Егор Иваныч вышел на лужайку и на ней увидел две небольшие могилки. Это заняло его. «Кто бы тут похоронен был? – думал он. – Как странно – в лесу!» Оглянувшись кругом, он увидел, что его отовсюду окружает лес. Недолго думая, он влез на самое большое дерево и отсюда рассмотрел дорогу. Он вышел на дорогу и, заслышав бабьи голоса, пошел на них. Показались три бабы. Старшая тараторила что-то. Молотов обратился к старшей.
– Тетушка! – крикнул он.
Бабы оглянулись, отвесили по низкому поклону, в полспины, как обыкновенно делают деревенские простолюдины, встречая всякого одетого по-барски.
– Чего тебе, батюшка? – спросила старшая.
– Не знаешь ли, тетушка, чьи там могилки?
– Где это, барин, могилки?
– Вот тут и есть, у реки, на лужайке.
– А! – вскрикнула баба. – Есть могилки, есть… это Мироновы детки… двое померло…
– Отчего же они там похоронены?
– Кто… детки-то? а некрещены померли.
Она подняла глаза к небу, вздохнула и, сказавши: «Господи помилуй, господи помилуй», понурила голову.
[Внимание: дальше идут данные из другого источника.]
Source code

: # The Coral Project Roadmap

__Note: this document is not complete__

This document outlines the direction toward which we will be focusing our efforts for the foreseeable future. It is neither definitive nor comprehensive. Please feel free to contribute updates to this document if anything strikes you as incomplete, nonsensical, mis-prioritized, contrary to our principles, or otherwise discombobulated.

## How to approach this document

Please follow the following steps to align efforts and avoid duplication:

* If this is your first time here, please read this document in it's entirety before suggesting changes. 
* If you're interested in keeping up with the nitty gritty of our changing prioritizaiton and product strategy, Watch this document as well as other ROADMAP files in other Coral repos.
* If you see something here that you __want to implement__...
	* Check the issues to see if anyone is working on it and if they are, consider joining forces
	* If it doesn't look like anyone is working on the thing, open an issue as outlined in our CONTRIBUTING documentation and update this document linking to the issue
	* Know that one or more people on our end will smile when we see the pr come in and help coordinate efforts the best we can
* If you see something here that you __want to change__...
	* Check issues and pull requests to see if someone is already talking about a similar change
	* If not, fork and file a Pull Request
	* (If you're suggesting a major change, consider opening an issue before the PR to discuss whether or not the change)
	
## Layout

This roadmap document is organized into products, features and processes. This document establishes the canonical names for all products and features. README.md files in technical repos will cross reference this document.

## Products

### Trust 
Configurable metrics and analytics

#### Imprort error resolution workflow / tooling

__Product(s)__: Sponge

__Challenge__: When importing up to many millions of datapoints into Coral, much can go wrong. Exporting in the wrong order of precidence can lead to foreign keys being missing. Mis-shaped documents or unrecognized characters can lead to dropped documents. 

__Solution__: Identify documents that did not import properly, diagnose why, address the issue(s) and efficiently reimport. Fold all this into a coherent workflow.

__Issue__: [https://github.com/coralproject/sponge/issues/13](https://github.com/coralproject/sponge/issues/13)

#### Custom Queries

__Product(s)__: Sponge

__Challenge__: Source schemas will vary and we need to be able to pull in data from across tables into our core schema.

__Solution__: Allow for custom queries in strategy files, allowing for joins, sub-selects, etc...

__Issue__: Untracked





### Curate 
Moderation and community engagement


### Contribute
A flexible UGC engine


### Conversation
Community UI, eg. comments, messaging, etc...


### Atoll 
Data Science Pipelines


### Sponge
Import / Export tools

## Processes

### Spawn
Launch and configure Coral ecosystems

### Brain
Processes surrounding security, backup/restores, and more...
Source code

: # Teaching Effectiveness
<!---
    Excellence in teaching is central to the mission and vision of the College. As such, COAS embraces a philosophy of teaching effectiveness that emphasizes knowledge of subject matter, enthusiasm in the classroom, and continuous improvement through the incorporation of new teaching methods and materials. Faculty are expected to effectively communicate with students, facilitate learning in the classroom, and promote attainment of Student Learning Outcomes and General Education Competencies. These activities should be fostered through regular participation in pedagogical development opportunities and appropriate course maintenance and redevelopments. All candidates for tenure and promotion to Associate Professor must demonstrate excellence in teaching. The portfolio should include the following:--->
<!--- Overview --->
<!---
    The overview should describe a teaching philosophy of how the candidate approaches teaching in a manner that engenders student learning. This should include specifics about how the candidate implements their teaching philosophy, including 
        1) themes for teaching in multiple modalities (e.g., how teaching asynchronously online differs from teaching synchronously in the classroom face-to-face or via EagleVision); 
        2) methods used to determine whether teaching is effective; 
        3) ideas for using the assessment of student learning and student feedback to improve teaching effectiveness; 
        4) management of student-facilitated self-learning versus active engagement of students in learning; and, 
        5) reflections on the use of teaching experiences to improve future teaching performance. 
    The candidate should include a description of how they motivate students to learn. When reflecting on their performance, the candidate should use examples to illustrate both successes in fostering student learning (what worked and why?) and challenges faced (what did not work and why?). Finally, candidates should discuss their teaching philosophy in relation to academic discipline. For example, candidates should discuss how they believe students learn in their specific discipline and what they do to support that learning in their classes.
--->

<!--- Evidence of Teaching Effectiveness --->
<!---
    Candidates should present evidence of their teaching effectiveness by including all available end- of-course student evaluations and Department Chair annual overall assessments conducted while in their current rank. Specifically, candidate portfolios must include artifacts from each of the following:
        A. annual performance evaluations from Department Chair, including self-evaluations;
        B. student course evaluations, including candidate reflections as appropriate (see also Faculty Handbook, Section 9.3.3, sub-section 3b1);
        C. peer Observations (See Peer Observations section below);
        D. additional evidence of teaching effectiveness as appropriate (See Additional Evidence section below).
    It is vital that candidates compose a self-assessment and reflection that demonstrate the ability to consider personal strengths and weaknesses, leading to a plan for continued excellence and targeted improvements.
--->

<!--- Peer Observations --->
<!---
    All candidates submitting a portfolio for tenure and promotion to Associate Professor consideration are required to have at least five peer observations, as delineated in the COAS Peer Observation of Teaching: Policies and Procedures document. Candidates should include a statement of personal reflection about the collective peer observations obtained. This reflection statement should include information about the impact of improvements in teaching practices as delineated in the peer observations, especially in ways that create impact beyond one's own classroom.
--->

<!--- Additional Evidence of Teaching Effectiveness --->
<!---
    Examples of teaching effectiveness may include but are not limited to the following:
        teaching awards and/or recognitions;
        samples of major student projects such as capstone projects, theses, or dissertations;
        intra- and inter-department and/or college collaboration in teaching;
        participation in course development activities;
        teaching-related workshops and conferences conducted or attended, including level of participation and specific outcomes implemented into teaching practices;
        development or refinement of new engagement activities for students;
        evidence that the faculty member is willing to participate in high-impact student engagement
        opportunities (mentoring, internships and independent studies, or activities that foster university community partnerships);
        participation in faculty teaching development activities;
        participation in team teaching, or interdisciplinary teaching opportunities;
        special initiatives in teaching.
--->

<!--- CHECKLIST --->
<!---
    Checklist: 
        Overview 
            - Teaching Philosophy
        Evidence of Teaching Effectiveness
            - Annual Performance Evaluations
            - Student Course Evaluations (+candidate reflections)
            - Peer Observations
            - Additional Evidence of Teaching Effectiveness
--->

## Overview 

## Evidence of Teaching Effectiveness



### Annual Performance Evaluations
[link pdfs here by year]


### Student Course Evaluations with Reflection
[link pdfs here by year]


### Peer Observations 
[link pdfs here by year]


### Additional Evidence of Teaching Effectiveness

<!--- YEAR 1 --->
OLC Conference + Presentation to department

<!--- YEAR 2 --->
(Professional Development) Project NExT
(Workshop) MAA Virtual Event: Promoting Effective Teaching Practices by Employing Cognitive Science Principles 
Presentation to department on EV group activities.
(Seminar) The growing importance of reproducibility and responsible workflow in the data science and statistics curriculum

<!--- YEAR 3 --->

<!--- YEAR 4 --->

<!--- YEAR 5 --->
Но вдруг лицо ее оживилось, и она заговорила:
– Известно, некрещеное дитя да померло – это все одно что дерево… Где ни закопай, все равно… В нем и духу нет… это уж такой человек… без духу он родится… пар в нем… Этаконького и не окрестишь, так и помрет… бог не попустит, нет…
– Откуда ж ты взяла, что в некрещеном духу нет? – спросил Молотов.
– А чего ж христианское дитя да без крещения помирает? разве можно? – не можно… Иной и вовсе мертвенькой родится… у этого и пару нет… Некрещеное дитя, так, знать, и родится не святое дитя.
Баба развела руками и замолчала. Подивился Молотов бабьему смыслу.
– Прощай, тетушка, спасибо, – сказал он.
– Прощай, батюшка.
Еще более подивился Молотов бабьему смыслу, когда после оказалось, что поверье о некрещеных детях у бабы было чисто личное, что оно в деревне никому не известно. Ему попалась баба-поэт, баба-мистик. Может быть, ей самой до сих пор не приходилось объяснять себе непонятную для нее судьбу некоторых детей, и вот, лишь только пришел ей в голову вопрос о детях, она, не желая оставаться долго в недоумении, сразу при помощи своего вдохновения миновала все противоречия и мгновенно создала миф. И очень может быть, что этот миф перейдет к ее детям, внукам, переползет в другие семьи, к соседям и знакомым, и чрез тридцать – сорок лет явится новое местное поверье, и догадайтесь потом, откуда оно пошло. Не одна старина запасает предрассудки, они еще и ныне создаются. Удивительно то чувство, с которым простолюдин относится к природе: оно непосредственно и создает миф мгновенно.
Легкая грусть напала на Молотова. Он задумался и пошел медленно назад… Неужели судьба детей опечалила его?.. Но, во всяком случае, то была приятная грусть, которую жаль согнать с души. Он вздохнул, лег на траву и долго задумчиво смотрел на небо, голубое-голубое, как детские голубые глаза. Он следил за полетом золотистых облачков, которые тянулись по небу. Неужели он думал: «Куда это бегут облака?» – ведь это ребячество. Улыбнулся он задумчиво… Но вдруг раздался треск сухого дерева. Молотов не мог понять причину звука, встал на ноги и осмотрелся кругом. Потом пошел отыскивать лодку; пора было домой. Когда он на возвратном пути проезжал мимо Илличовки, то увидел, как девушка какая-то в белом кисейном платье порхнула между кустами и быстро скрылась. «Кажется, Елена Ильинишна», – подумал Молотов. Ему вспомнился вчерашний разговор… «Что это, в самом деле, за девушка? – думал он. – Не знаю я их. Только, кажется, Лизавета Аркадьевна ошиблась». Егора Иваныча недолго занимал этот вопрос. Он вдруг налег на весла и стал работать ими что есть силы. Лодка полетела быстро, вода шла вьюром от весел и щелкала в бока. Молотов вернулся домой к обеду.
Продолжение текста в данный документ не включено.